The New Jersey Supreme Court recently declined an opportunity to expand the “mode of operation” doctrine in a case involving a slip and fall of a customer in a KFC outlet. It upheld the Appellate Division’s reversal of a $138,643 jury award against the restaurant, which it was alleged failed to maintain a wet floor on which the plaintiff fell on her way to the restroom.
Simply stated, the mode of operation doctrine eliminates the need for an injured customer to prove that the business knew of the unsafe condition causing the accident, when the condition is caused by the way that the business operates. The case establishing the doctrine involved a slip and fall on a loose string bean that had fallen on the floor in a grocery store which allowed customers to pick their produce from an open display. Since that time, the doctrine has mainly been applied to food or drinks spilled in a self service restaurant or supermarket.
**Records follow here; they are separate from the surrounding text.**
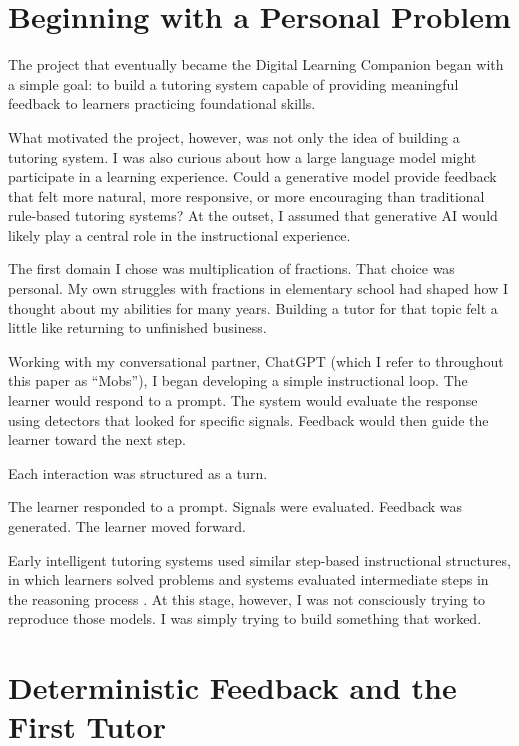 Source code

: \documentclass[11pt]{article}
\begin{document}

\section{Beginning with a Personal Problem}

The project that eventually became the Digital Learning Companion began with a simple goal: to build a tutoring system capable of providing meaningful feedback to learners practicing foundational skills.

What motivated the project, however, was not only the idea of building a tutoring system. I was also curious about how a large language model might participate in a learning experience. Could a generative model provide feedback that felt more natural, more responsive, or more encouraging than traditional rule-based tutoring systems? At the outset, I assumed that generative AI would likely play a central role in the instructional experience.

The first domain I chose was multiplication of fractions. That choice was personal. My own struggles with fractions in elementary school had shaped how I thought about my abilities for many years. Building a tutor for that topic felt a little like returning to unfinished business.

Working with my conversational partner, ChatGPT (which I refer to throughout this paper as “Mobs”), I began developing a simple instructional loop. The learner would respond to a prompt. The system would evaluate the response using detectors that looked for specific signals. Feedback would then guide the learner toward the next step.

Each interaction was structured as a turn.

The learner responded to a prompt. Signals were evaluated. Feedback was generated. The learner moved forward.

Early intelligent tutoring systems used similar step-based instructional structures, in which learners solved problems and systems evaluated intermediate steps in the reasoning process \citep{newell1972}. At this stage, however, I was not consciously trying to reproduce those models. I was simply trying to build something that worked.



\section{Deterministic Feedback and the First Tutor}
\end{document}
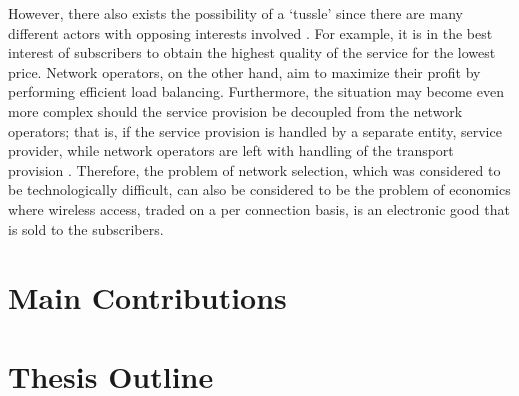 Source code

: However, there also exists the possibility of a `tussle' since there are many different actors with opposing interests involved \cite{Clark02}. For example, it is in the best interest of subscribers to obtain the highest quality of the service for the lowest price. Network operators, on the other hand, aim to maximize their profit by performing efficient load balancing. Furthermore, the situation may become even more complex should the service provision be decoupled from the network operators; that is, if the service provision is handled by a separate entity, service provider, while network operators are left with handling of the transport provision \cite{DMBushTussle09}. Therefore, the problem of network selection, which was considered to be technologically difficult, can also be considered to be the problem of economics where wireless access, traded on a per connection basis, is an electronic good that is sold to the subscribers.

\section{Main Contributions} %
\label{sec:main_contributions_introduction}


\section{Thesis Outline} %
\label{sec:thesis_outline_introduction}


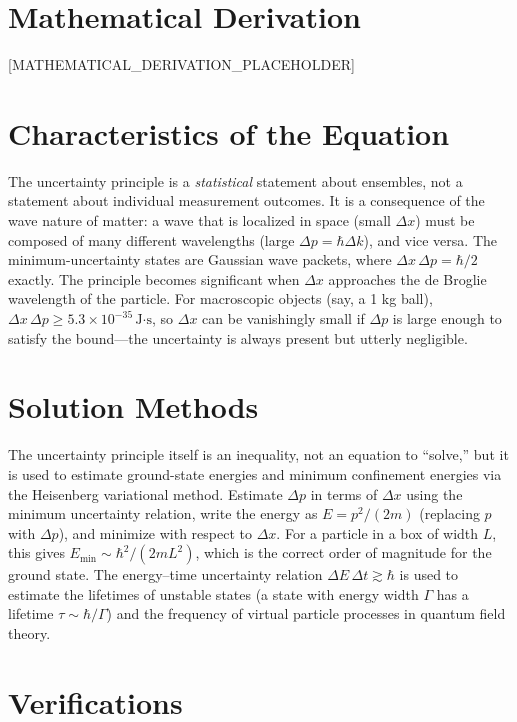 \documentclass[11pt,openright]{book}
\begin{document}
\section*{Mathematical Derivation}

[MATHEMATICAL_DERIVATION_PLACEHOLDER]

\section*{Characteristics of the Equation}

The uncertainty principle is a \emph{statistical} statement about ensembles, not a statement about individual measurement outcomes. It is a consequence of the wave nature of matter: a wave that is localized in space (small $\Delta x$) must be composed of many different wavelengths (large $\Delta p = \hbar\Delta k$), and vice versa. The minimum-uncertainty states are Gaussian wave packets, where $\Delta x\,\Delta p = \hbar/2$ exactly. The principle becomes significant when $\Delta x$ approaches the de Broglie wavelength of the particle. For macroscopic objects (say, a 1 kg ball), $\Delta x\,\Delta p \geq 5.3\times 10^{-35}\,\text{J·s}$, so $\Delta x$ can be vanishingly small if $\Delta p$ is large enough to satisfy the bound---the uncertainty is always present but utterly negligible.
\section*{Solution Methods}

The uncertainty principle itself is an inequality, not an equation to ``solve,'' but it is used to estimate ground-state energies and minimum confinement energies via the Heisenberg variational method. Estimate $\Delta p$ in terms of $\Delta x$ using the minimum uncertainty relation, write the energy as $E = p^2/(2m)$ (replacing $p$ with $\Delta p$), and minimize with respect to $\Delta x$. For a particle in a box of width $L$, this gives $E_{\text{min}} \sim \hbar^2/(2mL^2)$, which is the correct order of magnitude for the ground state. The energy--time uncertainty relation $\Delta E\,\Delta t \gtrsim \hbar$ is used to estimate the lifetimes of unstable states (a state with energy width $\Gamma$ has a lifetime $\tau \sim \hbar/\Gamma$) and the frequency of virtual particle processes in quantum field theory.
\section*{Verifications}
\end{document}

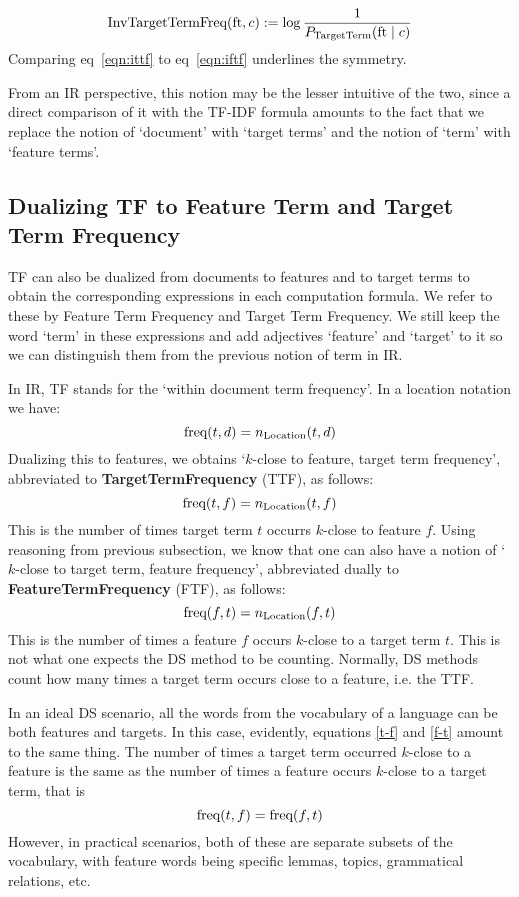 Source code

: \begin{equation}
\label{eqn:ittf}
\textmd{InvTargetTermFreq}(\textmd{ft}, c) :=
\log{\frac{1}{P_{\textmd{TargetTerm}}(\textmd{ft}\mid c)}}
\end{equation}
Comparing eq~\ref{eqn:ittf} to eq~\ref{eqn:iftf} underlines the symmetry.

From an IR perspective, this notion may be  the  lesser intuitive of the two, since a direct comparison of it  with the TF-IDF formula amounts to the fact that  we replace the notion of `document' with `target terms' and the notion of `term' with `feature terms'.

\subsection{Dualizing TF to Feature Term and Target Term Frequency}
\label{subsec-TF}

TF can also be dualized from documents to features and to target terms to obtain the corresponding expressions in each computation formula.  We refer to these by Feature Term Frequency and Target Term  Frequency. We still keep the  word `term'  in these expressions and add adjectives `feature' and `target'  to it so we can distinguish them from the previous notion of term in IR. 

In IR, TF stands for the `within document term frequency'. In a location notation we have:
\[
\textmd{freq}(t,d) = n_{\textmd{Location}}(t,d)
\]
Dualizing this to features, we obtains `$k$-close to feature, target  term frequency', abbreviated to {\bf TargetTermFrequency} (TTF), as follows:
\begin{equation}
\label{t-f}
\textmd{freq}(t,f) = n_{\textmd{Location}}(t,f)
\end{equation}
This is the number of times target  term $t$ occurrs $k$-close to feature $f$.  Using reasoning from previous subsection, we know that one can also have a notion of `$k$-close to target term, feature frequency', abbreviated dually to {\bf FeatureTermFrequency} (FTF), as follows:
\begin{equation}
\label{f-t}
\textmd{freq}(f,t) = n_{\textmd{Location}}(f,t)
\end{equation}
This is the number of times a feature $f$ occurs $k$-close to a target term $t$.  This is not what one expects the DS method to be counting. Normally, DS methods count how many times a target term occurs close to a feature, i.e. the TTF. 

In an ideal DS scenario, all the words from the vocabulary of a language can be both features and targets. In this case, evidently, equations \ref{t-f} and \ref{f-t} amount to the same thing. The number of times a target term occurred $k$-close to a feature is the same as the number of times a feature occurs $k$-close to a target term, that is
\begin{equation}
\label{ttf=ftf}
\textmd{freq}(t,f) = \textmd{freq}(f,t) 
\end{equation}
However, in practical scenarios, both of these are separate subsets of the vocabulary, with feature words being specific lemmas, topics, grammatical relations, etc. 

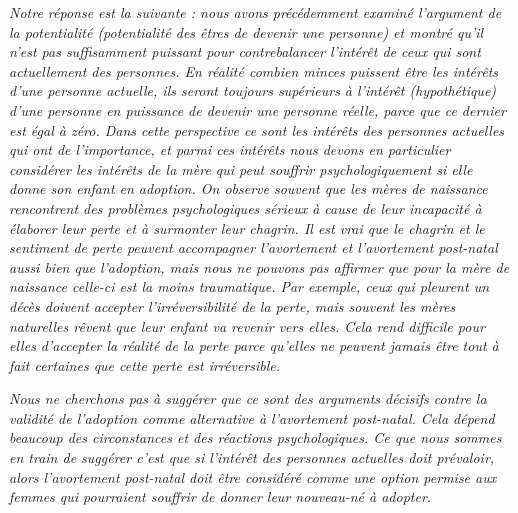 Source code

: \begin{displayquote}
\emph{Notre réponse est la suivante : nous avons précédemment examiné l'argument de la potentialité (potentialité des êtres de devenir une personne) et montré qu'il n'est pas suffisamment puissant pour contrebalancer l'intérêt de ceux qui sont actuellement des personnes. En réalité combien minces puissent être les intérêts d'une personne actuelle, ils seront toujours supérieurs à l'intérêt (hypothétique) d'une personne en puissance de devenir une personne réelle, parce que ce dernier est égal à zéro. Dans cette perspective ce sont les intérêts des personnes actuelles qui ont de l'importance, et parmi ces intérêts nous devons en particulier considérer les intérêts de la mère qui peut souffrir psychologiquement si elle donne son enfant en adoption. On observe souvent que les mères de naissance rencontrent des problèmes psychologiques sérieux à cause de leur incapacité à élaborer leur perte et à surmonter leur chagrin. Il est vrai que le chagrin et le sentiment de perte peuvent accompagner l'avortement et l'avortement post-natal aussi bien que l'adoption, mais nous ne pouvons pas affirmer que pour la mère de naissance celle-ci est la moins traumatique. Par exemple, ceux qui pleurent un décès doivent accepter l'irréversibilité de la perte, mais souvent les mères naturelles rêvent que leur enfant va revenir vers elles. Cela rend difficile pour elles d'accepter la réalité de la perte parce qu'elles ne peuvent jamais être tout à fait certaines que cette perte est irréversible.}

\emph{Nous ne cherchons pas à suggérer que ce sont des arguments décisifs contre la validité de l'adoption comme alternative à l'avortement post-natal. Cela dépend beaucoup des circonstances et des réactions psychologiques. Ce que nous sommes en train de suggérer c'est que si l'intérêt des personnes actuelles doit prévaloir, alors l'avortement post-natal doit être considéré comme une option permise aux femmes qui pourraient souffrir de donner leur nouveau-né à adopter.}
\end{displayquote}


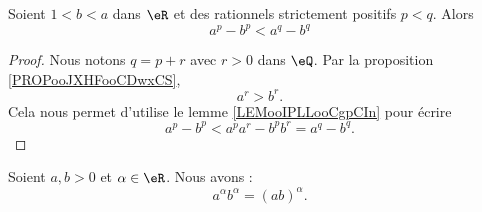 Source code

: \begin{corollary}       \label{CORooYWNNooLwKmiD}
    Soient \( 1<b<a\) dans \( \eR\) et des rationnels strictement positifs \( p<q\). Alors
    \begin{equation}
        a^p-b^p<a^q-b^q
    \end{equation}
\end{corollary}

\begin{proof}
    Nous notons \( q=p+r\) avec \( r>0\) dans \( \eQ\). Par la proposition \ref{PROPooJXHFooCDwxCS},
    \begin{equation}
        a^r>b^r.
    \end{equation}
    Cela nous permet d'utilise le lemme \ref{LEMooIPLLooCgpCIn} pour écrire
    \begin{equation}
        a^p-b^p<a^pa^r-b^pb^r=a^q-b^q.
    \end{equation}
\end{proof}

\begin{proposition}      \label{PROPooKWRGooMTbRdU}
    Soient \( a,b>0\) et \( \alpha\in \eR\). Nous avons :
    \begin{equation}
        a^{\alpha}b^{\alpha}=(ab)^{\alpha}.
    \end{equation}
\end{proposition}

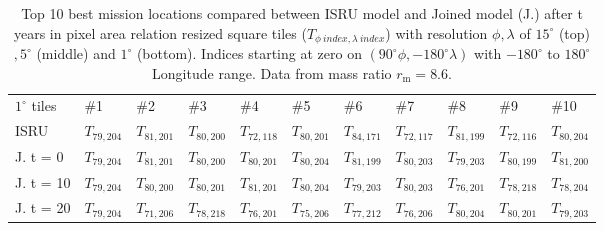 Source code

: \documentclass[utf8]{FrontiersinHarvard} %
\begin{document}
\begin{table}[h!]
\begin{tabular}{lllllllllll}
$1^{\circ}$ tiles  & \#1                                  & \#2                                  & \#3                                  & \#4                                  & \#5                                  & \#6                                  & \#7                                  & \#8                                  & \#9                                  & \#10                                 \\
ISRU               & \cellcolor[HTML]{00FF00}$T_{79,204}$ & \cellcolor[HTML]{88FF00}$T_{81,201}$ & \cellcolor[HTML]{B8FF00}$T_{80,200}$ & \cellcolor[HTML]{E8FF00}$T_{72,118}$ & \cellcolor[HTML]{FFFF00}$T_{80,201}$ & \cellcolor[HTML]{FFEE00}$T_{84,171}$ & \cellcolor[HTML]{FFDD00}$T_{72,117}$ & \cellcolor[HTML]{FFCC00}$T_{81,199}$ & \cellcolor[HTML]{FFBB00}$T_{72,116}$ & \cellcolor[HTML]{FFAA00}$T_{80,204}$ \\
J. t = 0           & \cellcolor[HTML]{00FF00}$T_{79,204}$ & \cellcolor[HTML]{88FF00}$T_{81,201}$ & \cellcolor[HTML]{B8FF00}$T_{80,200}$ & \cellcolor[HTML]{FFFF00}$T_{80,201}$ & \cellcolor[HTML]{FFAA00}$T_{80,204}$ & \cellcolor[HTML]{FFCC00}$T_{81,199}$ & $T_{80,203}$                         & $T_{79,203}$                         & $T_{80,199}$                         & $T_{81,200}$                         \\
J. t = 10          & \cellcolor[HTML]{00FF00}$T_{79,204}$ & \cellcolor[HTML]{B8FF00}$T_{80,200}$ & \cellcolor[HTML]{FFFF00}$T_{80,201}$ & $T_{81,201}$                         & \cellcolor[HTML]{FFAA00}$T_{80,204}$ & $T_{79,203}$                         & $T_{80,203}$                         & $T_{76,201}$                         & $T_{78,218}$                         & $T_{78,204}$                         \\
J. t = 20          & \cellcolor[HTML]{00FF00}$T_{79,204}$ & $T_{71,206}$                         & $T_{78,218}$                         & $T_{76,201}$                         & $T_{75,206}$                         & $T_{77,212}$                         & $T_{76,206}$                         & \cellcolor[HTML]{FFAA00}$T_{80,204}$ & \cellcolor[HTML]{FFFF00}$T_{80,201}$ & $T_{79,203}$                        
\end{tabular}
\caption{Top 10 best mission locations compared between ISRU model and Joined model (J.) after t years in pixel area relation resized square tiles ($T_{\phi \ index, \lambda \ index}$) with resolution $\phi , \lambda$ of $15^{\circ}$ (top) $,5^{\circ}$ (middle) and $1^{\circ}$ (bottom). Indices starting at zero on $(90^{\circ} \phi, -180^{\circ} \lambda)$ with $-180^{\circ}$ to $180^{\circ}$ Longitude range. Data from mass ratio $r_{\mathrm{m}}=8.6$.}
\label{tab:location-selection-result}
\end{table}
\end{document}
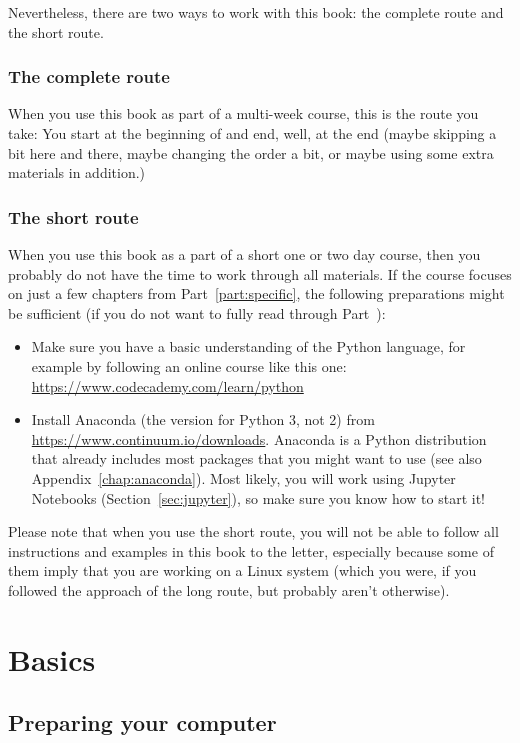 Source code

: \documentclass[a4paper,12pt]{book}
\begin{document}
Nevertheless, there are two ways to work with this book: the complete route and the short route.

\section*{The complete route}
When you use this book as part of a multi-week course, this is the route you take: You start at the beginning of and end, well, at the end (maybe skipping a bit here and there, maybe changing the order a bit, or maybe using some extra materials in addition.)

\section*{The short route}
When you use this book as a part of a short one or two day course, then you probably do not have the time to work through all materials. If the course focuses on just a few chapters from Part~\ref{part:specific}, the following preparations might be sufficient (if you do not want to fully read through Part~\ref{part:basics}):
\begin{itemize}
\item Make sure you have a basic understanding of the Python language, for example by following an online course like this one: \url{https://www.codecademy.com/learn/python}
	\item Install Anaconda (the version for Python 3, not 2) from  \url{https://www.continuum.io/downloads}. Anaconda is a Python distribution that already includes most packages that you might want to use (see also Appendix~\ref{chap:anaconda}). Most likely, you will work using Jupyter Notebooks (Section~\ref{sec:jupyter}), so make sure you know how to start it!
\end{itemize}
Please note that when you use the short route, you will not be able to follow all instructions and examples in this book to the letter, especially because some of them imply that you are working on a Linux system (which you were, if you followed the approach of the long route, but probably aren't otherwise).



\mainmatter

\part{Basics}
\label{part:basics}

\chapter{Preparing your computer}
\label{chap:prepare}
\end{document}
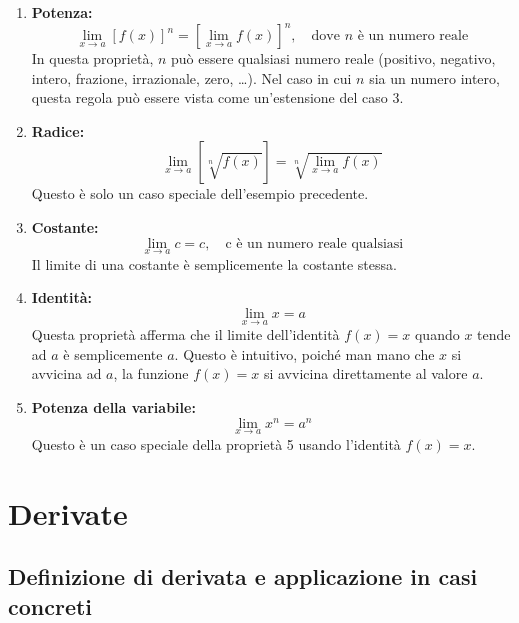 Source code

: \documentclass{article}
\begin{document}
\begin{enumerate}
    \item \textbf{Potenza:}
    \begin{equation*}
        \lim_{x \to a} [f(x)]^n = \left[\lim_{x \to a} f(x)\right]^n, \quad \text{dove } n \text{ è un numero reale}
    \end{equation*}
    In questa proprietà, \(n\) può essere qualsiasi numero reale (positivo, negativo, intero,
    frazione, irrazionale, zero, \dots). Nel caso in cui \(n\) sia un numero intero, questa
    regola può essere vista come un'estensione del caso 3.
    
    \item \textbf{Radice:}
    \begin{equation*}
        \lim_{x \to a} \left[ \sqrt[n]{f(x)} \right] = \sqrt[n]{\lim_{x \to a} f(x)}
    \end{equation*}
    Questo è solo un caso speciale dell'esempio precedente.
    
    \item \textbf{Costante:}
    \begin{equation*}
        \lim_{x \to a} c = c, \quad \text{c è un numero reale qualsiasi}
    \end{equation*}
    Il limite di una costante è semplicemente la costante stessa.
    
    \item \textbf{Identità:}
    \begin{equation*}
        \lim_{x \to a} x = a
    \end{equation*}
    Questa proprietà afferma che il limite dell'identità \(f(x) = x\) quando \(x\)
    tende ad \(a\) è semplicemente \(a\). Questo è intuitivo, poiché man mano che \(x\) si
    avvicina ad \(a\), la funzione \(f(x) = x\) si avvicina direttamente al valore \(a\).
    
    \item \textbf{Potenza della variabile:}
    \begin{equation*}
        \lim_{x \to a} x^n = a^n
    \end{equation*}
    Questo è un caso speciale della proprietà 5 usando l'identità \(f(x) = x\).
\end{enumerate}

\newpage
\section{Derivate}
\subsection{Definizione di derivata e applicazione in casi concreti}
\end{document}
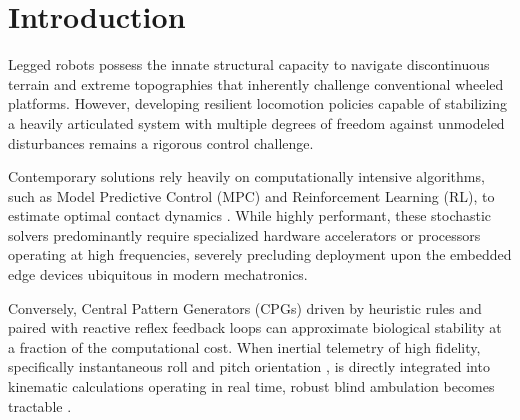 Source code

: \section{Introduction}

Legged robots possess the innate structural capacity to navigate
discontinuous terrain and extreme topographies that inherently
challenge conventional wheeled platforms.
However, developing resilient locomotion policies capable of
stabilizing a heavily articulated system with multiple degrees of
freedom against unmodeled disturbances remains a rigorous control
challenge.

Contemporary solutions rely heavily on computationally intensive
algorithms, such as Model Predictive Control (MPC) and
Reinforcement Learning (RL), to estimate optimal contact dynamics
\cite{gehring2013control, dicarlo2018dynamic}.
While highly performant, these stochastic solvers predominantly
require specialized hardware accelerators or processors operating
at high frequencies, severely
precluding deployment upon the embedded edge devices ubiquitous in
modern mechatronics.

Conversely, Central Pattern Generators (CPGs) driven by heuristic
rules and paired with reactive reflex feedback loops can approximate
biological stability at a fraction of the computational cost. When inertial telemetry of high fidelity,
specifically instantaneous roll and pitch orientation
\cite{madgwick2011estimation}, is directly integrated into kinematic
calculations operating in real time, robust blind ambulation
becomes tractable \cite{li2022posture}.

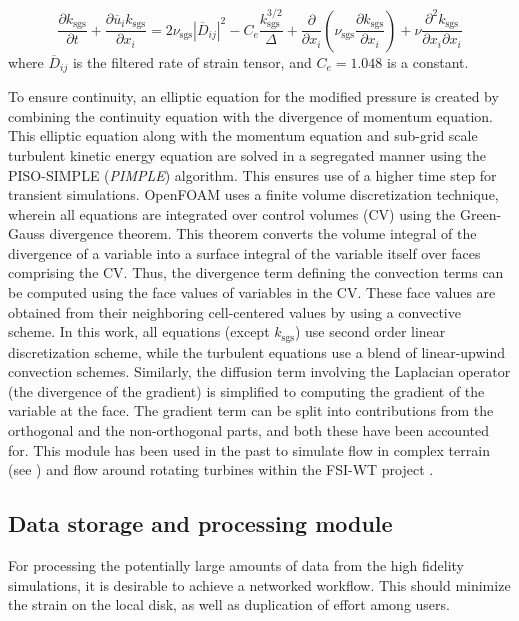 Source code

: \documentclass[3p,times,procedia]{elsarticle}
\begin{document}
\begin{equation}
\frac{\partial k_\text{sgs}}{\partial t}+\frac{\partial \overline{u}_{i}k_\text{sgs}}{\partial x_{i}}={}
 2\nu_\text{sgs}|\overline{D}_{ij}|^{2}-C_{e}\frac{k_\text{sgs}^{3/2}}{\Delta}
+\frac{\partial}{\partial x_{i}}\left( \nu_\text{sgs}\frac{\partial k_\text{sgs}}{\partial x_{i}}\right)+\nu\frac{\partial^{2}k_\text{sgs}}{\partial x_{i}\partial x_{i}}
\label{eqn:ksgs}
\end{equation}
where $\overline{D}_{ij}$ is the filtered rate of strain tensor, and
$C_{e}=1.048$ is a constant.

To ensure continuity, an elliptic equation for the modified pressure is created
by combining the continuity equation with the divergence of momentum equation.
This elliptic equation along with the momentum equation and sub-grid scale
turbulent kinetic energy equation are solved in a segregated manner using the
PISO-SIMPLE (\emph{PIMPLE}) algorithm. This ensures use of a higher time step
for transient simulations. OpenFOAM uses a finite volume discretization
technique, wherein all equations are integrated over control volumes (CV) using
the Green-Gauss divergence theorem. This theorem converts the volume integral of
the divergence of a variable into a surface integral of the variable itself over
faces comprising the CV. Thus, the divergence term defining the convection terms
can be computed using the face values of variables in the CV. These face values
are obtained from their neighboring cell-centered values by using a convective
scheme. In this work, all equations (except $k_\text{sgs}$) use second order
linear discretization scheme, while the turbulent equations use a blend of
linear-upwind convection schemes. Similarly, the diffusion term involving the
Laplacian operator (the divergence of the gradient) is simplified to computing
the gradient of the variable at the face. The gradient term can be split into
contributions from the orthogonal and the non-orthogonal parts, and both these
have been accounted for. This module has been used in the past to simulate flow
in complex terrain (see \cite{Tabib2016acw,Tabib2015iiw,tabib2015lrs}) and flow
around rotating turbines \cite{Siddiqui2016nan} within the FSI-WT project
\cite{Rasheed2014csm}.

\subsection{Data storage and processing module}

For processing the potentially large amounts of data from the high fidelity
simulations, it is desirable to achieve a networked workflow. This should
minimize the strain on the local disk, as well as duplication of effort among
users.
\end{document}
In the case against KFC, the plaintiff claimed that she slipped on a mixture of water and grease on the floor on a rainy day. She was allowed to argue to the jury that this kind of hazard is inherent in the restaurant’s method of operation, so that it did not matter whether KFC actually knew about the floor condition. Both the Appellate Division and the Supreme Court disagreed, holding that her injuries were unrelated to any self service component of KFC’s business.
While the mode of operation doctrine can serve as a useful shortcut in appropriate cases, it is crucial that any kind of accident be fully investigated as close to the time of occurrence as possible. This should include at a minimum photographing the scene and taking witness statements to bolster proof that the establishment had notice of the hazard.